Emergency: 0861 222 250 info@orchidrisk.co.za

South Africa remains vulnerable to cyberwarfare, despite a plan to protect the country against threats to its national security and commercial capability being put into motion almost eight years ago.

Cyberattacks have increased at a rapid rate, especially since the onset of the Covid-19 pandemic, which left many businesses vulnerable to incidents as work moved from secure offices and servers to homes.

The private sector isn’t the only target of global cybercriminals. South Africa’s state-owned rail, port, and pipeline company, Transnet, became a victim of a ransomware attack in 2021. The country’s justice department was also targeted later that same year. These attacks, focused on South Africa’s critical infrastructure, are expected to increase in frequency and veracity, according to technology experts.

Government approved the National Cybersecurity Policy Framework (NCPF) in 2012, making it official through a gazette three years later. This was developed “to ensure a focussed and an all-embracing safety and security response in respect of the cybersecurity environment.” The NCPF deals, among other cyber threats, explicitly with the issue of cyberwarfare.

“In order to protect its interests in the event of a cyber-war, a cyber defence capacity has to be built,” notes the NCPF.

“The department of defence and military veterans has overall responsibility for coordination, accountability, and implementation of cyber defence measures in the Republic as an integral part of its National defence mandate.”

It’s taken almost eight years for the department of defence (DOD) to finalise its Cyber Defence Strategy, and, during a recent parliamentary portfolio committee meeting, serious red flags were raised about the South African National Defence Force’s (SANDF) progress and preparedness.

Under the mandate of the NCPF, the DOD must create a unified Cyber Command aimed at protecting the National Critical Information Infrastructure (NCII). To do this, the SANDF must staff the Cyber Command, sign partnerships to obtain training, benchmarking standards, and technology transfers, and develop its overarching strategy.

So far, the SANDF has created a Cyber Command and, in developing its operational capabilities, has conducted a skills audit among members and provided in-post training.

The team is currently able to detect and identify cyber threats, according to the presentation delivered to parliament by the Command’s head, Brigadier General Mafi Mgobozi, and is developing its own database to better predict future threats. The Cyber Command also claims to “hunt for threats and stop the threats” as part of a proactive response.
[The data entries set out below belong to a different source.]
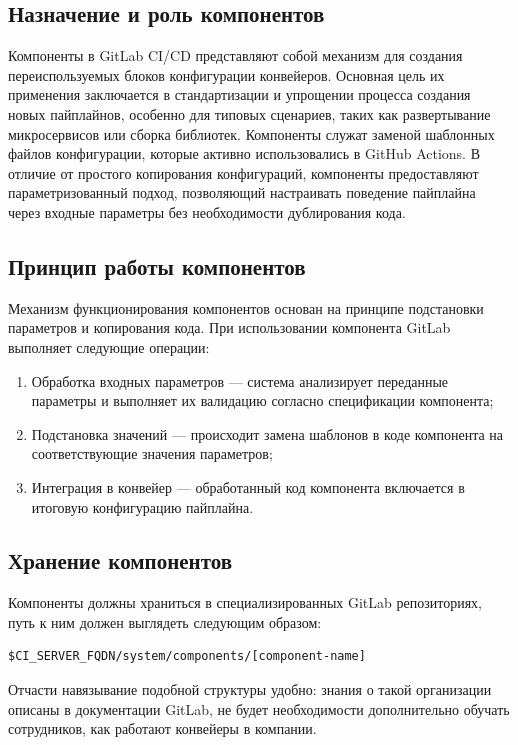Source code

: \subsection{Назначение и роль компонентов} \label{subsec:components-role}
Компоненты в GitLab CI/CD\cite{gl-components} представляют собой механизм для создания переиспользуемых блоков конфигурации конвейеров.
Основная цель их применения заключается в стандартизации и упрощении процесса создания новых пайплайнов,
особенно для типовых сценариев, таких как развертывание микросервисов или сборка библиотек.
Компоненты служат заменой шаблонных файлов конфигурации, которые активно использовались в GitHub Actions.
В отличие от простого копирования конфигураций, компоненты предоставляют параметризованный подход,
позволяющий настраивать поведение пайплайна через входные параметры без необходимости дублирования кода.

\subsection{Принцип работы компонентов} \label{subsec:components-work-principals}
Механизм функционирования компонентов основан на принципе подстановки параметров и копирования кода.
При использовании компонента GitLab выполняет следующие операции:
\begin{enumerate}
  \item Обработка входных параметров — система анализирует переданные параметры и выполняет их валидацию согласно спецификации компонента;
  \item Подстановка значений — происходит замена шаблонов в коде компонента на соответствующие значения параметров;
  \item Интеграция в конвейер — обработанный код компонента включается в итоговую конфигурацию пайплайна.
\end{enumerate}

\subsection{Хранение компонентов} \label{subsec:components-storage}
Компоненты должны храниться в специализированных GitLab репозиториях, путь к ним должен выглядеть следующим образом:
\begin{verbatim}
$CI_SERVER_FQDN/system/components/[component-name]
\end{verbatim}

Отчасти навязывание подобной структуры удобно: знания о такой организации описаны в документации GitLab,
не будет необходимости дополнительно обучать сотрудников, как работают конвейеры в компании.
But the Cyber Command’s effectiveness and progress have been marred by funding issues – impacting the SANDF as a whole – together with a lack of human resources and technological expertise.

The “Cyber Command is able to function, however not optimally,” noted the presentation.

The team charged with protecting South Africa from cyberwarfare targeting NCII has “not yet acquired suitable facilities due to funding” and “is accommodated at Defence Intelligence HQ with limited space.”

And while the Cyber Command claims to monitor external and internal threats, it hasn’t managed to achieve most of its other objectives, including digitising the military, cyber-weaponising the DOD, or properly developing research, development, and innovation capacity.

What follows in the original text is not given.